Washington, D.C. 20549

                                    FORM 8-K

                                 CURRENT REPORT

         Pursuant to Section 13 or 15(d) of the Securities Exchange Act of 1934

         Date of Report (Date of earliest event reported): October 29, 2002

                           CURTISS-WRIGHT CORPORATION
             (Exact Name of Registrant as Specified in Its Charter)

        Delaware                                1-134                                13-0612970
        --------                                -----                                ----------

   State or Other                           Commission File                        IRS Employer
   Jurisdiction of                          Number                                 Identification No.
   Incorporation or

                    1200 Wall Street West, Suite 501
                       Lyndhurst, New Jersey                         07071
                       ---------------------                         -----
                  Address of Principal Executive Offices        Zip Code

Registrant's telephone number, including area code: (201) 896-8400

Item 2.  Acquisition or Disposition of Assets

(a) On October 29, 2002, Curtiss-Wright Corporation (the "Company") acquired
substantially all the assets of the Electro Mechanical Division ("EMD") of
Westinghouse Government Services Company LLC ("Westinghouse"), a wholly-owned
subsidiary of Washington Group International, for a purchase price of $80
million in cash and the assumption of certain liabilities. The purchase price is
subject to certain adjustments as provided for in the Asset Purchase Agreement
(the "Agreement"). The Company funded the purchase price from the credit
available under the Corporation's Revolving Credit facility. The purchase price
was determined as a result of arm's length negotiations between senior
management of the Company and Westinghouse. The acquired business generated
sales of $146 million in 2001.

Pursuant to the terms and conditions of the Agreement, the Company purchased
certain real estate, leasehold interests, inventory, fixed assets, patents,
trade names and trademarks, and other intangibles of the manufacturing and
distribution operations of EMD (the "Purchased Assets").
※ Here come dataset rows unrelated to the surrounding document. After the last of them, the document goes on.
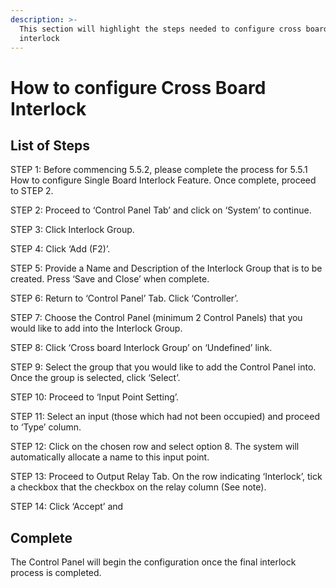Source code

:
 ```yaml
---
description: >-
  This section will highlight the steps needed to configure cross board
  interlock
---
```


# How to configure Cross Board Interlock

## List of Steps

STEP 1: Before commencing 5.5.2, please complete the process for 5.5.1 How to configure Single Board Interlock Feature. Once complete, proceed to STEP 2.

STEP 2: Proceed to ‘Control Panel Tab’ and click on ‘System’ to continue.

STEP 3: Click Interlock Group.

STEP 4: Click ‘Add \(F2\)’.

STEP 5: Provide a Name and Description of the Interlock Group that is to be created. Press ‘Save and Close’ when complete.

STEP 6: Return to ‘Control Panel’ Tab. Click ‘Controller’.

STEP 7: Choose the Control Panel \(minimum 2 Control Panels\) that you would like to add into the Interlock Group.

STEP 8: Click ‘Cross board Interlock Group’ on ‘Undefined’ link.

STEP 9: Select the group that you would like to add the Control Panel into. Once the group is selected, click ‘Select’.

STEP 10: Proceed to ‘Input Point Setting’.

STEP 11: Select an input \(those which had not been occupied\) and proceed to ‘Type’ column.

STEP 12: Click on the chosen row and select option 8. The system will automatically allocate a name to this input point.

STEP 13: Proceed to Output Relay Tab. On the row indicating ‘Interlock’, tick a checkbox that the checkbox on the relay column \(See note\).

STEP 14: Click ‘Accept’ and 

## Complete

The Control Panel will begin the configuration once the final interlock process is completed.

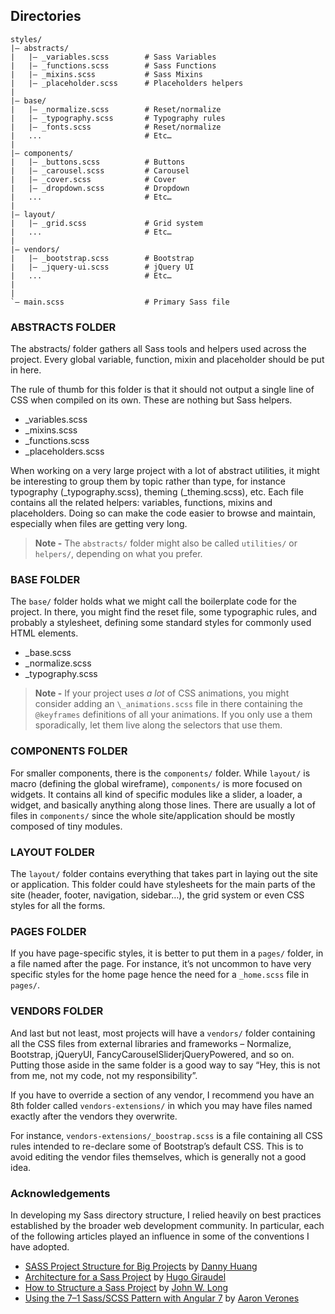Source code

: ## Directories
```
styles/
|– abstracts/
|   |– _variables.scss        # Sass Variables
|   |– _functions.scss        # Sass Functions
|   |– _mixins.scss           # Sass Mixins
|   |– _placeholder.scss      # Placeholders helpers
|
|– base/
|   |– _normalize.scss        # Reset/normalize
|   |– _typography.scss       # Typography rules
|   |– _fonts.scss            # Reset/normalize
|   ...                       # Etc…
|
|– components/
|   |– _buttons.scss          # Buttons
|   |– _carousel.scss         # Carousel
|   |– _cover.scss            # Cover
|   |– _dropdown.scss         # Dropdown
|   ...                       # Etc…
|
|– layout/
|   |– _grid.scss             # Grid system
|   ...                       # Etc…
|
|– vendors/
|   |– _bootstrap.scss        # Bootstrap
|   |– _jquery-ui.scss        # jQuery UI
|   ...                       # Etc…
|
|
`– main.scss                  # Primary Sass file
```

### ABSTRACTS FOLDER

The abstracts/ folder gathers all Sass tools and helpers used across the project. Every global variable, function, mixin and placeholder should be put in here.

The rule of thumb for this folder is that it should not output a single line of CSS when compiled on its own. These are nothing but Sass helpers.

 -   _variables.scss
 -   _mixins.scss
 -   _functions.scss
 -   _placeholders.scss
 
When working on a very large project with a lot of abstract utilities, it might be interesting to group them by topic rather than type, for instance typography (_typography.scss), theming (_theming.scss), etc. Each file contains all the related helpers: variables, functions, mixins and placeholders. Doing so can make the code easier to browse and maintain, especially when files are getting very long.

> **Note -** The `abstracts/` folder might also be called `utilities/` or `helpers/`, depending on what you prefer.


### BASE FOLDER

The `base/` folder holds what we might call the boilerplate code for the project. In there, you might find the reset file, some typographic rules, and probably a stylesheet, defining some standard styles for commonly used HTML elements.

 -   _base.scss
 -   _normalize.scss
 -   _typography.scss

> **Note -** If your project uses *a lot* of CSS animations, 
you might consider adding an `\_animations.scss` file in there containing the `@keyframes` definitions of all your animations. 
If you only use a them sporadically, let them live along the selectors that use them.

### COMPONENTS FOLDER

For smaller components, there is the `components/` folder. While `layout/` is macro (defining the global wireframe), `components/` is more focused on widgets. It contains all kind of specific modules like a slider, a loader, a widget, and basically anything along those lines. There are usually a lot of files in `components/` since the whole site/application should be mostly composed of tiny modules.

### LAYOUT FOLDER

The `layout/` folder contains everything that takes part in laying out the site or application. This folder could have stylesheets for the main parts of the site (header, footer, navigation, sidebar…), the grid system or even CSS styles for all the forms.

### PAGES FOLDER

If you have page-specific styles, it is better to put them in a `pages/` folder, in a file named after the page. For instance, it’s not uncommon to have very specific styles for the home page hence the need for a `_home.scss` file in `pages/`.


### VENDORS FOLDER

And last but not least, most projects will have a `vendors/` folder containing all the CSS files from external libraries and frameworks – Normalize, Bootstrap, jQueryUI, FancyCarouselSliderjQueryPowered, and so on. Putting those aside in the same folder is a good way to say “Hey, this is not from me, not my code, not my responsibility”.

If you have to override a section of any vendor, I recommend you have an 8th folder called `vendors-extensions/` in which you may have files named exactly after the vendors they overwrite.

For instance, `vendors-extensions/_boostrap.scss` is a file containing all CSS rules intended to re-declare some of Bootstrap’s default CSS. This is to avoid editing the vendor files themselves, which is generally not a good idea.


### Acknowledgements
In developing my Sass directory structure, I relied heavily on best practices established by the broader web development community. In particular, each of the following articles played an influence in some of the conventions I have adopted.
- [SASS Project Structure for Big Projects](https://medium.com/@dannyhuang_75970/sass-project-structure-for-big-projects-8c4a740846ee) by [Danny Huang](https://github.com/kuanhsuh)
- [Architecture for a Sass Project](http://www.sitepoint.com/architecture-sass-project/) by [Hugo Giraudel](https://github.com/HugoGiraudel)
- [How to Structure a Sass Project](http://thesassway.com/beginner/how-to-structure-a-sass-project) by [John W. Long](http://wiseheartdesign.com/)
- [Using the 7–1 Sass/SCSS Pattern with Angular 7](https://medium.com/@aaronverones/using-the-7-1-sass-scss-pattern-with-angular-7-bb210c015dcc) by [Aaron Verones](https://aaronverones.com)
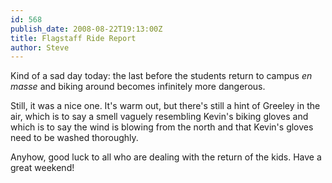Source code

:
 ```yaml
---
id: 568
publish_date: 2008-08-22T19:13:00Z
title: Flagstaff Ride Report
author: Steve
---
```

Kind of a sad day today: the last before the students return to campus _en masse_ and biking around becomes infinitely more dangerous.

Still, it was a nice one. It's warm out, but there's still a hint of Greeley in the air, which is to say a smell vaguely resembling Kevin's biking gloves and which is to say the wind is blowing from the north and that Kevin's gloves need to be washed thoroughly.

Anyhow, good luck to all who are dealing with the return of the kids. Have a great weekend!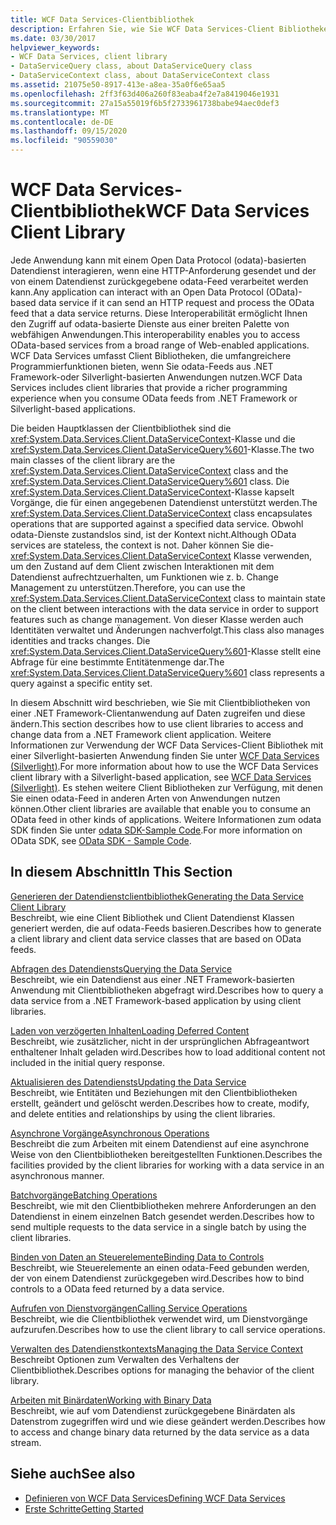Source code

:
 ```yaml
---
title: WCF Data Services-Clientbibliothek
description: Erfahren Sie, wie Sie WCF Data Services-Client Bibliotheken verwenden, um auf Daten aus einer .NET Framework Client Anwendung zuzugreifen und diese zu ändern.
ms.date: 03/30/2017
helpviewer_keywords:
- WCF Data Services, client library
- DataServiceQuery class, about DataServiceQuery class
- DataServiceContext class, about DataServiceContext class
ms.assetid: 21075e50-8917-413e-a8ea-35a0f6e65aa5
ms.openlocfilehash: 2ff3f63d406a260f83eaba4f2e7a8419046e1931
ms.sourcegitcommit: 27a15a55019f6b5f2733961738babe94aec0def3
ms.translationtype: MT
ms.contentlocale: de-DE
ms.lasthandoff: 09/15/2020
ms.locfileid: "90559030"
---
```

# <a name="wcf-data-services-client-library"></a><span data-ttu-id="530b0-103">WCF Data Services-Clientbibliothek</span><span class="sxs-lookup"><span data-stu-id="530b0-103">WCF Data Services Client Library</span></span>
<span data-ttu-id="530b0-104">Jede Anwendung kann mit einem Open Data Protocol (odata)-basierten Datendienst interagieren, wenn eine HTTP-Anforderung gesendet und der von einem Datendienst zurückgegebene odata-Feed verarbeitet werden kann.</span><span class="sxs-lookup"><span data-stu-id="530b0-104">Any application can interact with an Open Data Protocol (OData)-based data service if it can send an HTTP request and process the OData feed that a data service returns.</span></span> <span data-ttu-id="530b0-105">Diese Interoperabilität ermöglicht Ihnen den Zugriff auf odata-basierte Dienste aus einer breiten Palette von webfähigen Anwendungen.</span><span class="sxs-lookup"><span data-stu-id="530b0-105">This interoperability enables you to access OData-based services from a broad range of Web-enabled applications.</span></span> <span data-ttu-id="530b0-106">WCF Data Services umfasst Client Bibliotheken, die umfangreichere Programmierfunktionen bieten, wenn Sie odata-Feeds aus .NET Framework-oder Silverlight-basierten Anwendungen nutzen.</span><span class="sxs-lookup"><span data-stu-id="530b0-106">WCF Data Services includes client libraries that provide a richer programming experience when you consume OData feeds from .NET Framework or Silverlight-based applications.</span></span>  
  
 <span data-ttu-id="530b0-107">Die beiden Hauptklassen der Clientbibliothek sind die <xref:System.Data.Services.Client.DataServiceContext>-Klasse und die <xref:System.Data.Services.Client.DataServiceQuery%601>-Klasse.</span><span class="sxs-lookup"><span data-stu-id="530b0-107">The two main classes of the client library are the <xref:System.Data.Services.Client.DataServiceContext> class and the <xref:System.Data.Services.Client.DataServiceQuery%601> class.</span></span> <span data-ttu-id="530b0-108">Die <xref:System.Data.Services.Client.DataServiceContext>-Klasse kapselt Vorgänge, die für einen angegebenen Datendienst unterstützt werden.</span><span class="sxs-lookup"><span data-stu-id="530b0-108">The <xref:System.Data.Services.Client.DataServiceContext> class encapsulates operations that are supported against a specified data service.</span></span> <span data-ttu-id="530b0-109">Obwohl odata-Dienste zustandslos sind, ist der Kontext nicht.</span><span class="sxs-lookup"><span data-stu-id="530b0-109">Although OData services are stateless, the context is not.</span></span> <span data-ttu-id="530b0-110">Daher können Sie die- <xref:System.Data.Services.Client.DataServiceContext> Klasse verwenden, um den Zustand auf dem Client zwischen Interaktionen mit dem Datendienst aufrechtzuerhalten, um Funktionen wie z. b. Change Management zu unterstützen.</span><span class="sxs-lookup"><span data-stu-id="530b0-110">Therefore, you can use the <xref:System.Data.Services.Client.DataServiceContext> class to maintain state on the client between interactions with the data service in order to support features such as change management.</span></span> <span data-ttu-id="530b0-111">Von dieser Klasse werden auch Identitäten verwaltet und Änderungen nachverfolgt.</span><span class="sxs-lookup"><span data-stu-id="530b0-111">This class also manages identities and tracks changes.</span></span> <span data-ttu-id="530b0-112">Die <xref:System.Data.Services.Client.DataServiceQuery%601>-Klasse stellt eine Abfrage für eine bestimmte Entitätenmenge dar.</span><span class="sxs-lookup"><span data-stu-id="530b0-112">The <xref:System.Data.Services.Client.DataServiceQuery%601> class represents a query against a specific entity set.</span></span>  
  
 <span data-ttu-id="530b0-113">In diesem Abschnitt wird beschrieben, wie Sie mit Clientbibliotheken von einer .NET Framework-Clientanwendung auf Daten zugreifen und diese ändern.</span><span class="sxs-lookup"><span data-stu-id="530b0-113">This section describes how to use client libraries to access and change data from a .NET Framework client application.</span></span> <span data-ttu-id="530b0-114">Weitere Informationen zur Verwendung der WCF Data Services-Client Bibliothek mit einer Silverlight-basierten Anwendung finden Sie unter [WCF Data Services (Silverlight)](/previous-versions/windows/silverlight/dotnet-windows-silverlight/cc838234(v=vs.95)).</span><span class="sxs-lookup"><span data-stu-id="530b0-114">For more information about how to use the WCF Data Services client library with a Silverlight-based application, see [WCF Data Services (Silverlight)](/previous-versions/windows/silverlight/dotnet-windows-silverlight/cc838234(v=vs.95)).</span></span> <span data-ttu-id="530b0-115">Es stehen weitere Client Bibliotheken zur Verfügung, mit denen Sie einen odata-Feed in anderen Arten von Anwendungen nutzen können.</span><span class="sxs-lookup"><span data-stu-id="530b0-115">Other client libraries are available that enable you to consume an OData feed in other kinds of applications.</span></span> <span data-ttu-id="530b0-116">Weitere Informationen zum odata SDK finden Sie unter [odata SDK-Sample Code](https://www.odata.org/ecosystem/#sdk).</span><span class="sxs-lookup"><span data-stu-id="530b0-116">For more information on OData SDK, see [OData SDK - Sample Code](https://www.odata.org/ecosystem/#sdk).</span></span>
  
## <a name="in-this-section"></a><span data-ttu-id="530b0-117">In diesem Abschnitt</span><span class="sxs-lookup"><span data-stu-id="530b0-117">In This Section</span></span>  
 [<span data-ttu-id="530b0-118">Generieren der Datendienstclientbibliothek</span><span class="sxs-lookup"><span data-stu-id="530b0-118">Generating the Data Service Client Library</span></span>](generating-the-data-service-client-library-wcf-data-services.md)  
 <span data-ttu-id="530b0-119">Beschreibt, wie eine Client Bibliothek und Client Datendienst Klassen generiert werden, die auf odata-Feeds basieren.</span><span class="sxs-lookup"><span data-stu-id="530b0-119">Describes how to generate a client library and client data service classes that are based on OData feeds.</span></span>  
  
 [<span data-ttu-id="530b0-120">Abfragen des Datendiensts</span><span class="sxs-lookup"><span data-stu-id="530b0-120">Querying the Data Service</span></span>](querying-the-data-service-wcf-data-services.md)  
 <span data-ttu-id="530b0-121">Beschreibt, wie ein Datendienst aus einer .NET Framework-basierten Anwendung mit Clientbibliotheken abgefragt wird.</span><span class="sxs-lookup"><span data-stu-id="530b0-121">Describes how to query a data service from a .NET Framework-based application by using client libraries.</span></span>  
  
 [<span data-ttu-id="530b0-122">Laden von verzögerten Inhalten</span><span class="sxs-lookup"><span data-stu-id="530b0-122">Loading Deferred Content</span></span>](loading-deferred-content-wcf-data-services.md)  
 <span data-ttu-id="530b0-123">Beschreibt, wie zusätzlicher, nicht in der ursprünglichen Abfrageantwort enthaltener Inhalt geladen wird.</span><span class="sxs-lookup"><span data-stu-id="530b0-123">Describes how to load additional content not included in the initial query response.</span></span>  
  
 [<span data-ttu-id="530b0-124">Aktualisieren des Datendiensts</span><span class="sxs-lookup"><span data-stu-id="530b0-124">Updating the Data Service</span></span>](updating-the-data-service-wcf-data-services.md)  
 <span data-ttu-id="530b0-125">Beschreibt, wie Entitäten und Beziehungen mit den Clientbibliotheken erstellt, geändert und gelöscht werden.</span><span class="sxs-lookup"><span data-stu-id="530b0-125">Describes how to create, modify, and delete entities and relationships by using the client libraries.</span></span>  
  
 [<span data-ttu-id="530b0-126">Asynchrone Vorgänge</span><span class="sxs-lookup"><span data-stu-id="530b0-126">Asynchronous Operations</span></span>](asynchronous-operations-wcf-data-services.md)  
 <span data-ttu-id="530b0-127">Beschreibt die zum Arbeiten mit einem Datendienst auf eine asynchrone Weise von den Clientbibliotheken bereitgestellten Funktionen.</span><span class="sxs-lookup"><span data-stu-id="530b0-127">Describes the facilities provided by the client libraries for working with a data service in an asynchronous manner.</span></span>  
  
 [<span data-ttu-id="530b0-128">Batchvorgänge</span><span class="sxs-lookup"><span data-stu-id="530b0-128">Batching Operations</span></span>](batching-operations-wcf-data-services.md)  
 <span data-ttu-id="530b0-129">Beschreibt, wie mit den Clientbibliotheken mehrere Anforderungen an den Datendienst in einem einzelnen Batch gesendet werden.</span><span class="sxs-lookup"><span data-stu-id="530b0-129">Describes how to send multiple requests to the data service in a single batch by using the client libraries.</span></span>  
  
 [<span data-ttu-id="530b0-130">Binden von Daten an Steuerelemente</span><span class="sxs-lookup"><span data-stu-id="530b0-130">Binding Data to Controls</span></span>](binding-data-to-controls-wcf-data-services.md)  
 <span data-ttu-id="530b0-131">Beschreibt, wie Steuerelemente an einen odata-Feed gebunden werden, der von einem Datendienst zurückgegeben wird.</span><span class="sxs-lookup"><span data-stu-id="530b0-131">Describes how to bind controls to a OData feed returned by a data service.</span></span>  
  
 [<span data-ttu-id="530b0-132">Aufrufen von Dienstvorgängen</span><span class="sxs-lookup"><span data-stu-id="530b0-132">Calling Service Operations</span></span>](calling-service-operations-wcf-data-services.md)  
 <span data-ttu-id="530b0-133">Beschreibt, wie die Clientbibliothek verwendet wird, um Dienstvorgänge aufzurufen.</span><span class="sxs-lookup"><span data-stu-id="530b0-133">Describes how to use the client library to call service operations.</span></span>  
  
 [<span data-ttu-id="530b0-134">Verwalten des Datendienstkontexts</span><span class="sxs-lookup"><span data-stu-id="530b0-134">Managing the Data Service Context</span></span>](managing-the-data-service-context-wcf-data-services.md)  
 <span data-ttu-id="530b0-135">Beschreibt Optionen zum Verwalten des Verhaltens der Clientbibliothek.</span><span class="sxs-lookup"><span data-stu-id="530b0-135">Describes options for managing the behavior of the client library.</span></span>  
  
 [<span data-ttu-id="530b0-136">Arbeiten mit Binärdaten</span><span class="sxs-lookup"><span data-stu-id="530b0-136">Working with Binary Data</span></span>](working-with-binary-data-wcf-data-services.md)  
 <span data-ttu-id="530b0-137">Beschreibt, wie auf vom Datendienst zurückgegebene Binärdaten als Datenstrom zugegriffen wird und wie diese geändert werden.</span><span class="sxs-lookup"><span data-stu-id="530b0-137">Describes how to access and change binary data returned by the data service as a data stream.</span></span>  
  
## <a name="see-also"></a><span data-ttu-id="530b0-138">Siehe auch</span><span class="sxs-lookup"><span data-stu-id="530b0-138">See also</span></span>

- [<span data-ttu-id="530b0-139">Definieren von WCF Data Services</span><span class="sxs-lookup"><span data-stu-id="530b0-139">Defining WCF Data Services</span></span>](defining-wcf-data-services.md)
- [<span data-ttu-id="530b0-140">Erste Schritte</span><span class="sxs-lookup"><span data-stu-id="530b0-140">Getting Started</span></span>](getting-started-with-wcf-data-services.md)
Westinghouse is not affiliated with the Company or with any of the Company's
subsidiaries. EMD, located in Cheswick, Pennsylvania, will operate as part of
the Company's Flow Control segment, and as a wholly-owned subsidiary of
Curtiss-Wright Flow Control Corporation, in turn a wholly-owned subsidiary of
the Company. EMD will operate at its existing locations and with the current
management team and employee workforce.

The description of the acquisition transaction set forth herein is qualified in
its entirety by reference to the Agreement, which is incorporated as
Exhibit 2.1.

(b) Certain of the Purchased Assets constitute plant, equipment and other
physical property, particularly furniture, fixtures and leasehold improvements
used in the business as described elsewhere herein, and the Company intends to
continue such use.


Item 7.  Financial Statement Pro Forma Information and Exhibits

         (a) and (b) Financial Statements of Electro Mechanical Division of
Westinghouse Government Services Company LLC and Pro Forma Financial Information
will be filed by Amendment within sixty (60) days of the date hereof.

         (c) Exhibits                  Description

          2.1       Asset Purchase Agreement dated October 25, 2002 between
                    Westinghouse Government Services Company LLC and
                    Curtiss-Wright Electro-Mechanical Corporation.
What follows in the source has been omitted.